Chicago / predicting-e-coli-concentrations

This repository is part of the working draft for an upcoming an academic paper describing the methods and results of the City of Chicago Clear Water project.
2 stars 0 forks source link

Define other attributes were included in the models? #47

Closed tomschenkjr closed 6 years ago

tomschenkjr commented 6 years ago

Line 148- What other attributes were included in the models? Did the models include all of the meteorological data that is collected at the beaches as well as the characteristics of waves etc? This is unclear to the reader. Please include a list of all attributes included in the model. Intensity of waves can affect the water quality as it can cause E.coli and other organisms to be resuspended into the water from the beach sediment. These additional attributes may improve the performance of the model ( if not already included).

tomschenkjr commented 6 years ago

Need to clarify in text that the only attributes were qPCR levels at the 5 beaches and the name of the beach that is being predicted.

The "implicit" comment is why we are not including predictors that have been used in other models. In response, let's include other predictors to show the decline in performance. Let's limit the model with other predictors to only those with the full 10 years of covariates (excluding turbidity and other time-limited sensor-based data).

For now, do not include this "3rd model" in the paper, but prepare the results for discussion in a later meeting.

nicklucius commented 6 years ago

For the "3rd Model", here are the attributes I'll include.

Variables cited in our paper from prior literature

Precipitation

Sunlight

Wind

Tidal levels

Lake levels

Density of humans and animals

Variables NOT cited in our paper from prior literature

Lock openings

nicklucius commented 6 years ago

Adding the meteorological and hydrometeorological predictors ("other attributes") listed above resulted in a slight decrease in model performance. Ultimately, these "other attributes" were not used in our final model. Part of the reason was that there was no benefit to including them. And part of the reason was because our best model using only "other attributes" never proved to be any better than the USGS model.

Model Predictors Time Period AUC
E. coli Levels* 2006 - 2016 0.832
E. coli Levels* plus "other attributes" listed above 2006 - 2016 0.829
"Other attributes" only 2006 - 2016 0.627

*Same-day culture E. coli test results for Foster, North Ave, 31st, Leone, and South Shore

tomschenkjr commented 6 years ago

For the list of variables, precipitation, sunlight and wind were collected via Dark Sky / Forecast.io API, right?While tidal and lake levels were from what?

nicklucius commented 6 years ago

Correct about the API. Moon phase was used as a proxy for tides, which also came from Dark Sky. Lake levels are from NOAA, and they measure at Calumet Harbor.

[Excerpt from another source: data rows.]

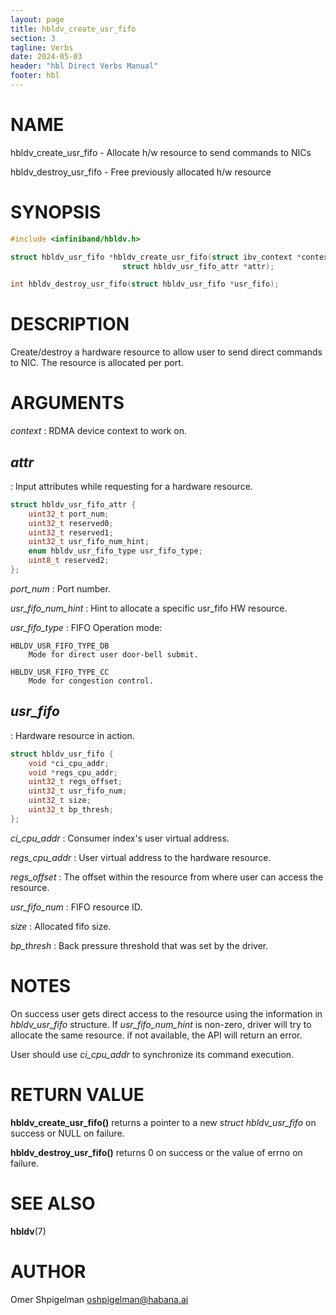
 ```yaml
---
layout: page
title: hbldv_create_usr_fifo
section: 3
tagline: Verbs
date: 2024-05-03
header: "hbl Direct Verbs Manual"
footer: hbl
---
```


# NAME

hbldv_create_usr_fifo - Allocate h/w resource to send commands to NICs

hbldv_destroy_usr_fifo - Free previously allocated h/w resource

# SYNOPSIS

```c
#include <infiniband/hbldv.h>

struct hbldv_usr_fifo *hbldv_create_usr_fifo(struct ibv_context *context,
					     struct hbldv_usr_fifo_attr *attr);

int hbldv_destroy_usr_fifo(struct hbldv_usr_fifo *usr_fifo);
```

# DESCRIPTION

Create/destroy a hardware resource to allow user to send direct commands to NIC.
The resource is allocated per port.

# ARGUMENTS

*context*
:	RDMA device context to work on.

## *attr*
:	Input attributes while requesting for a hardware resource.

```c
struct hbldv_usr_fifo_attr {
	uint32_t port_num;
	uint32_t reserved0;
	uint32_t reserved1;
	uint32_t usr_fifo_num_hint;
	enum hbldv_usr_fifo_type usr_fifo_type;
	uint8_t reserved2;
};
```

*port_num*
:	Port number.

*usr_fifo_num_hint*
:	Hint to allocate a specific usr_fifo HW resource.

*usr_fifo_type*
:	FIFO Operation mode:

	HBLDV_USR_FIFO_TYPE_DB
		Mode for direct user door-bell submit.

	HBLDV_USR_FIFO_TYPE_CC
		Mode for congestion control.

## *usr_fifo*
:	Hardware resource in action.

```c
struct hbldv_usr_fifo {
	void *ci_cpu_addr;
	void *regs_cpu_addr;
	uint32_t regs_offset;
	uint32_t usr_fifo_num;
	uint32_t size;
	uint32_t bp_thresh;
};
```

*ci_cpu_addr*
:	Consumer index's user virtual address.

*regs_cpu_addr*
:	User virtual address to the hardware resource.

*regs_offset*
:	The offset within the resource from where user can access the resource.

*usr_fifo_num*
:	FIFO resource ID.

*size*
:	Allocated fifo size.

*bp_thresh*
:	Back pressure threshold that was set by the driver.

# NOTES

On success user gets direct access to the resource using the information in
*hbldv_usr_fifo* structure. If *usr_fifo_num_hint* is non-zero, driver will try
to allocate the same resource. if not available, the API will return an error.

User should use *ci_cpu_addr* to synchronize its command execution.

# RETURN VALUE

**hbldv_create_usr_fifo()** returns a pointer to a new *struct hbldv_usr_fifo*
on success or NULL on failure.

**hbldv_destroy_usr_fifo()** returns 0 on success or the value of errno on
failure.

# SEE ALSO

**hbldv**(7)

# AUTHOR

Omer Shpigelman <oshpigelman@habana.ai>
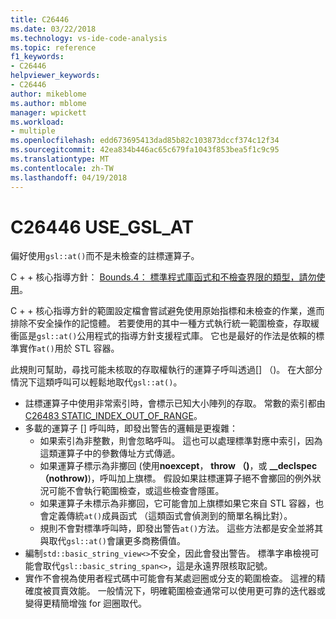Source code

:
 ```yaml
---
title: C26446
ms.date: 03/22/2018
ms.technology: vs-ide-code-analysis
ms.topic: reference
f1_keywords:
- C26446
helpviewer_keywords:
- C26446
author: mikeblome
ms.author: mblome
manager: wpickett
ms.workload:
- multiple
ms.openlocfilehash: edd673695413dad85b82c103873dccf374c12f34
ms.sourcegitcommit: 42ea834b446ac65c679fa1043f853bea5f1c9c95
ms.translationtype: MT
ms.contentlocale: zh-TW
ms.lasthandoff: 04/19/2018
---
```

# <a name="c26446-usegslat"></a>C26446 USE_GSL_AT

偏好使用`gsl::at()`而不是未檢查的註標運算子。

C + + 核心指導方針： [Bounds.4： 標準程式庫函式和不檢查界限的類型，請勿使用](https://github.com/isocpp/CppCoreGuidelines/blob/master/CppCoreGuidelines.md#probounds-bounds-safety-profile)。

C + + 核心指導方針的範圍設定檔會嘗試避免使用原始指標和未檢查的作業，進而排除不安全操作的記憶體。 若要使用的其中一種方式執行統一範圍檢查，存取緩衝區是`gsl::at()`公用程式的指導方針支援程式庫。 它也是最好的作法是依賴的標準實作`at()`用於 STL 容器。

此規則可幫助，尋找可能未核取的存取權執行的運算子呼叫透過\[] （)。 在大部分情況下這類呼叫可以輕鬆地取代`gsl::at()`。


- 註標運算子中使用非常索引時，會標示已知大小陣列的存取。 常數的索引都由[C26483 STATIC_INDEX_OUT_OF_RANGE](c26483.md)。
- 多載的運算子 [] 呼叫時，即發出警告的邏輯是更複雜：
  - 如果索引為非整數，則會忽略呼叫。 這也可以處理標準對應中索引，因為這類運算子中的參數傳址方式傳遞。
  - 如果運算子標示為非擲回 (使用**noexcept**， **throw （)**，或 **__declspec （nothrow)**)，呼叫加上旗標。 假設如果註標運算子絕不會擲回的例外狀況可能不會執行範圍檢查，或這些檢查會隱匿。
  - 如果運算子未標示為非擲回，它可能會加上旗標如果它來自 STL 容器，也會定義傳統`at()`成員函式 （這類函式會偵測到的簡單名稱比對）。
  - 規則不會對標準呼叫時，即發出警告`at()`方法。 這些方法都是安全並將其與取代`gsl::at()`會讓更多商務價值。
- 編制`std::basic_string_view<>`不安全，因此會發出警告。 標準字串檢視可能會取代`gsl::basic_string_span<>`，這是永遠界限核取記號。
- 實作不會視為使用者程式碼中可能會有某處迴圈或分支的範圍檢查。 這裡的精確度被買賣效能。 一般情況下，明確範圍檢查通常可以使用更可靠的迭代器或變得更精簡增強 for 迴圈取代。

Nick Lucius Data Scientist Advanced Analytics Department of Innovation and Technology City of Chicago (312) 744-5339 nicholas.lucius2@cityofchicago.org | data.cityofchicago.org | dev.cityofchicago.org | digital.cityofchicago.org


From: Tom Schenk Jr notifications@github.com Sent: Tuesday, June 12, 2018 3:31:02 PM To: Chicago/predicting-e-coli-concentrations Cc: Nicholas Lucius; Assign Subject: Re: [Chicago/predicting-e-coli-concentrations] Define other attributes were included in the models? (#47)

For the list of variables, precipitation, sunlight and wind were collected via Dark Sky / Forecast.io API, right?While tidal and lake levels were from what?

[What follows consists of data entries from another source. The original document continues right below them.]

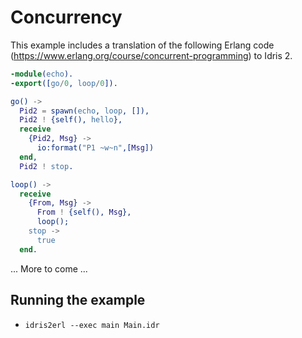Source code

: # Concurrency

This example includes a translation of the following Erlang code
(https://www.erlang.org/course/concurrent-programming) to Idris 2.

```erlang
-module(echo).
-export([go/0, loop/0]).

go() ->
  Pid2 = spawn(echo, loop, []),
  Pid2 ! {self(), hello},
  receive
    {Pid2, Msg} ->
      io:format("P1 ~w~n",[Msg])
  end,
  Pid2 ! stop.

loop() ->
  receive
    {From, Msg} ->
      From ! {self(), Msg},
      loop();
    stop ->
      true
  end.
```

... More to come ...


## Running the example

- `idris2erl --exec main Main.idr`
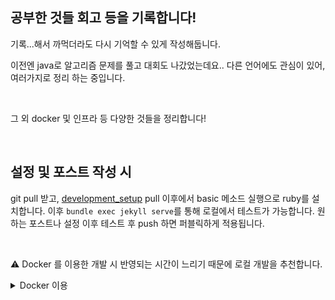 ## 공부한 것들 회고 등을 기록합니다!

기록...해서 까먹더라도 다시 기억할 수 있게 작성해둡니다.

이전엔 java로 알고리즘 문제를 풀고 대회도 나갔었는데요.. 다른 언어에도 관심이 있어, 여러가지로 정리 하는 중입니다.

<br>

그 외 docker 및 인프라 등 다양한 것들을 정리합니다!

<br>

## 설정 및 포스트 작성 시

git pull 받고, [development_setup](https://github.com/rha6780/development_setup) pull 이후에서 basic 메소드 실행으로 ruby를 설치합니다. 이후 `bundle exec jekyll serve`를 통해 로컬에서 테스트가 가능합니다. 원하는 포스트나 설정 이후 테스트 후 push 하면 퍼블릭하게 적용됩니다.

<br>

⚠️ Docker 를 이용한 개발 시 반영되는 시간이 느리기 때문에 로컬 개발을 추천합니다.

<details>

<summary> Docker 이용 </summary>

아래 명령어를 통해서 실행 $dir 에는 현재 레포 로컬 위치 또는 docker compose up -d 를 통해서 개발 가능

```
docker run --rm \
  --name my-blog \
  --volume="$dir:/srv/jekyll" \
  -p 4000:4000 \
  -it jekyll/jekyll \
  jekyll serve
```

</details>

— You are receiving this because you were assigned. Reply to this email directly, view it on GitHubhttps://github.com/Chicago/predicting-e-coli-concentrations/issues/47#issuecomment-396723329, or mute the threadhttps://github.com/notifications/unsubscribe-auth/AQEqM0MhukCqOViQOP4H26PF9M2aXaNQks5t8CUGgaJpZM4TV0Y4.


This e-mail, and any attachments thereto, is intended only for use by the addressee(s) named herein and may contain legally privileged and/or confidential information. If you are not the intended recipient of this e-mail (or the person responsible for delivering this document to the intended recipient), you are hereby notified that any dissemination, distribution, printing or copying of this e-mail, and any attachment thereto, is strictly prohibited. If you have received this e-mail in error, please respond to the individual sending the message, and permanently delete the original and any copy of any e-mail and printout thereof.

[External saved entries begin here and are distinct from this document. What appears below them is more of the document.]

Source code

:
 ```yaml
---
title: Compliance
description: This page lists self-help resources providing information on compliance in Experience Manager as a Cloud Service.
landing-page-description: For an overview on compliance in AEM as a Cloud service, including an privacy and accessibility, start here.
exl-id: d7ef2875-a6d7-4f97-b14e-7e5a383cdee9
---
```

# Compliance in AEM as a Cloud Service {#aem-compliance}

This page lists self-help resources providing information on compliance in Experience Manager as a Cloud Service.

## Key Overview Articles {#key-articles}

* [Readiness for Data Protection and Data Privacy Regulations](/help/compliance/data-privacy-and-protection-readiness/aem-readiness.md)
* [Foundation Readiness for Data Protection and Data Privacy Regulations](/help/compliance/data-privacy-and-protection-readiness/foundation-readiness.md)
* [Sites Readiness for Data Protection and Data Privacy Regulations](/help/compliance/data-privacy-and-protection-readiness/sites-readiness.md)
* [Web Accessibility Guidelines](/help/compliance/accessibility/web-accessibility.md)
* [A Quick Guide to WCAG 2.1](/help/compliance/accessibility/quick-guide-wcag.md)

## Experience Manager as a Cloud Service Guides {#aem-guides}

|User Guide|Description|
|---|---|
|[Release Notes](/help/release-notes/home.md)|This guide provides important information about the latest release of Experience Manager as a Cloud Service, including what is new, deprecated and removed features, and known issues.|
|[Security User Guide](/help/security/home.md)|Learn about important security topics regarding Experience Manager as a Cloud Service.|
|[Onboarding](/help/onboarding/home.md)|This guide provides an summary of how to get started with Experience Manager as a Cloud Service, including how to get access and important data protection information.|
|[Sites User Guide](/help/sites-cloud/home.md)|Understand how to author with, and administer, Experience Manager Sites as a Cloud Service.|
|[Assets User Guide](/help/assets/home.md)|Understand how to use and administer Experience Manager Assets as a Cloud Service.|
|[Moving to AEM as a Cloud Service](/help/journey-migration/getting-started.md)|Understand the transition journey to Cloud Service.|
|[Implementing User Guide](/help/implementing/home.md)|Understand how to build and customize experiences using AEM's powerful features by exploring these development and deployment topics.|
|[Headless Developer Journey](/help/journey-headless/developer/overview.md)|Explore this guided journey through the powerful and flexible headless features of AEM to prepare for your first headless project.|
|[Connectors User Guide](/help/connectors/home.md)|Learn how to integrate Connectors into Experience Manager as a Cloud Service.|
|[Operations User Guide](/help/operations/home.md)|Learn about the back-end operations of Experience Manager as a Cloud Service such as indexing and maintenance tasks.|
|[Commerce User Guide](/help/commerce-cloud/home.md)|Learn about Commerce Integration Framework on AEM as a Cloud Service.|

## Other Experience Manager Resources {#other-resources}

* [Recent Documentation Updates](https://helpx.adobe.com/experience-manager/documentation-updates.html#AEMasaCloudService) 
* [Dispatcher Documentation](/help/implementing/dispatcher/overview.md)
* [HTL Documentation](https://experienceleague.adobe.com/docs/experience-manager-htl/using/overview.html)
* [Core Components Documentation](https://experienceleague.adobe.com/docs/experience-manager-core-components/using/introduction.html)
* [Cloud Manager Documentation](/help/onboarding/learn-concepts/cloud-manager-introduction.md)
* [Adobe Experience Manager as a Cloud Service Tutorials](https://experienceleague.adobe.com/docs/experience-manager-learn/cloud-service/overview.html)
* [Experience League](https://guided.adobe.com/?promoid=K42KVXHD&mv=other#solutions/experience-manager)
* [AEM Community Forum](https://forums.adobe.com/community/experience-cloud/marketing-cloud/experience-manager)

tomschenkjr commented 6 years ago

Thanks. Re-reading #55, the reviewer mentioned that additional models can be discussed in the supplementary appendix. I will be moving the discussion about this model to the appendix.

tomschenkjr commented 6 years ago

@nicklucius - I've pushed a draft to the issue47 branch. I've included the table of variables, please insert the table showing results.

This is in the appendix so we can include in the supplement, but not edit the main paper.

nicklucius commented 6 years ago

@tomschenkjr - I've made my additions for this issue and pussed to issue47. Here are the commits where I forgot to add the #47 tag.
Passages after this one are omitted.